La amistad goza de un prestigio malintencionado fomentado por publicistas que argumentan globos, peluches y tarjetas como evidencia de un sentimiento sobrevalorado.
Al punto que no hay 14 de febrero sin una frase de Arjona, camisas de color rojo y chocolates que traducen besos.
Pareciera un propósito más que una coincidencia; una obligación más que un hecho fortuito provocado por las circunstancias.
Sin proponérselo, el brasileño Roberto Carlos resultó precursor de lo que se entiende hoy día, al cantar hace cuarenta años su anhelo por adquirir “un millón de amigos”. Facebook permite etiquetar a muchos más, algunos ni siquiera se conocen o viven al otro lado del mundo. En el sentido digital, la amistad es una inclusión voluntaria en la página de otro. Cualquiera puede ser “amigo” del Presidente de Mongolia.

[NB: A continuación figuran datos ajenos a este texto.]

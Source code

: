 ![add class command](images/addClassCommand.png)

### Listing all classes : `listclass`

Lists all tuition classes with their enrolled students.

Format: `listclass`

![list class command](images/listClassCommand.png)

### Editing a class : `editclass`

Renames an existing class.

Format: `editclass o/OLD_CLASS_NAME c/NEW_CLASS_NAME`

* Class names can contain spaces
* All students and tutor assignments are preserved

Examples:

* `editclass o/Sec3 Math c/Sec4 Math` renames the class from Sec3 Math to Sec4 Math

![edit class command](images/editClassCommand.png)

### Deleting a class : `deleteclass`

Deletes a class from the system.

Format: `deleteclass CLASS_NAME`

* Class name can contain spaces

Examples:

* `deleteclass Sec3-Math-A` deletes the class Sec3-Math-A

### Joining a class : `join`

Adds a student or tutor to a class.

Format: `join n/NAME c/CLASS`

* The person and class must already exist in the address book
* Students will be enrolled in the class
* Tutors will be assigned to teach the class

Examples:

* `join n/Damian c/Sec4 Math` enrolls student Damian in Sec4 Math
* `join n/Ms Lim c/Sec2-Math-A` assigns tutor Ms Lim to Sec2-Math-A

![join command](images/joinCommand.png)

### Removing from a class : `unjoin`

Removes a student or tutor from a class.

En sentido clásico, se trata de un afecto justificado por la convivencia, por los momentos de alegría o de tristeza donde dos comparten la experiencia de la vida. La amistad no se busca ni se pretende; ocurre por casualidad, como un cometa fugaz o como un pájaro estrellado en una ventana.
Se acerca a la monserga. A una bolsa pesada donde se empacan las compras del súper. Los amigos no se eligen ni se admiten. No cabe la solicitud ni el vínculo ofrece un origen preciso. Se saben amigos los que lloran una muerte o recuerdan una anécdota común. Los que pasan juntos el tiempo y sienten simpatía por una misma cosa.
La relación amo-criado entre el Quijote y Sancho Panza sufre una transformación a lo largo de sus aventuras. Se dice que éste se “quijotiza” y aquél se “sanchifica”, lo que demuestra que la amistad provoca una fusión donde quien da, recibe. Por lo tanto, la amistad es una pérdida de sí y una absorción del ser.
Brota como una flor en el pavimento. Aparece mientras se comete un propósito. Jesucristo fundó una fe con doce amigos. Aquiles destruyó una ciudad para vengar a un amigo. Los amigos comparten una fe: pretenden la consecución de algo: un descubrimiento tecnológico como Wozniak y Jobs; terminar con la maldad, como Batman y Robin; sobrevivir, como Robinson Crusoe y Viernes.
Hay quien pasa por la vida sin sufrir una amistad. O quien no la reconoce a pesar de experimentarla. Se construye como los hongos, con humedad y horas.
La amistad por antonomasia la ofrece el perro. Sabe cuándo lamer un pie o pararse de manos; cuándo echarse en un rincón o traer el muñeco que chilla para esperar que se lo avienten otra vez. Admite la torpeza y el descuido. El desvelo, el mínimo alimento, el grito. Se alegra con la alegría del amo y se entristece con su tristeza. Se contenta con el tamaño de la casa y con la dureza del colchón. La compañía es su única razón y su presencia, la justificación de su estirpe. Quien vive con un perro, no tiene otra cosa que celebrar. No existe amistad más profunda y sincera.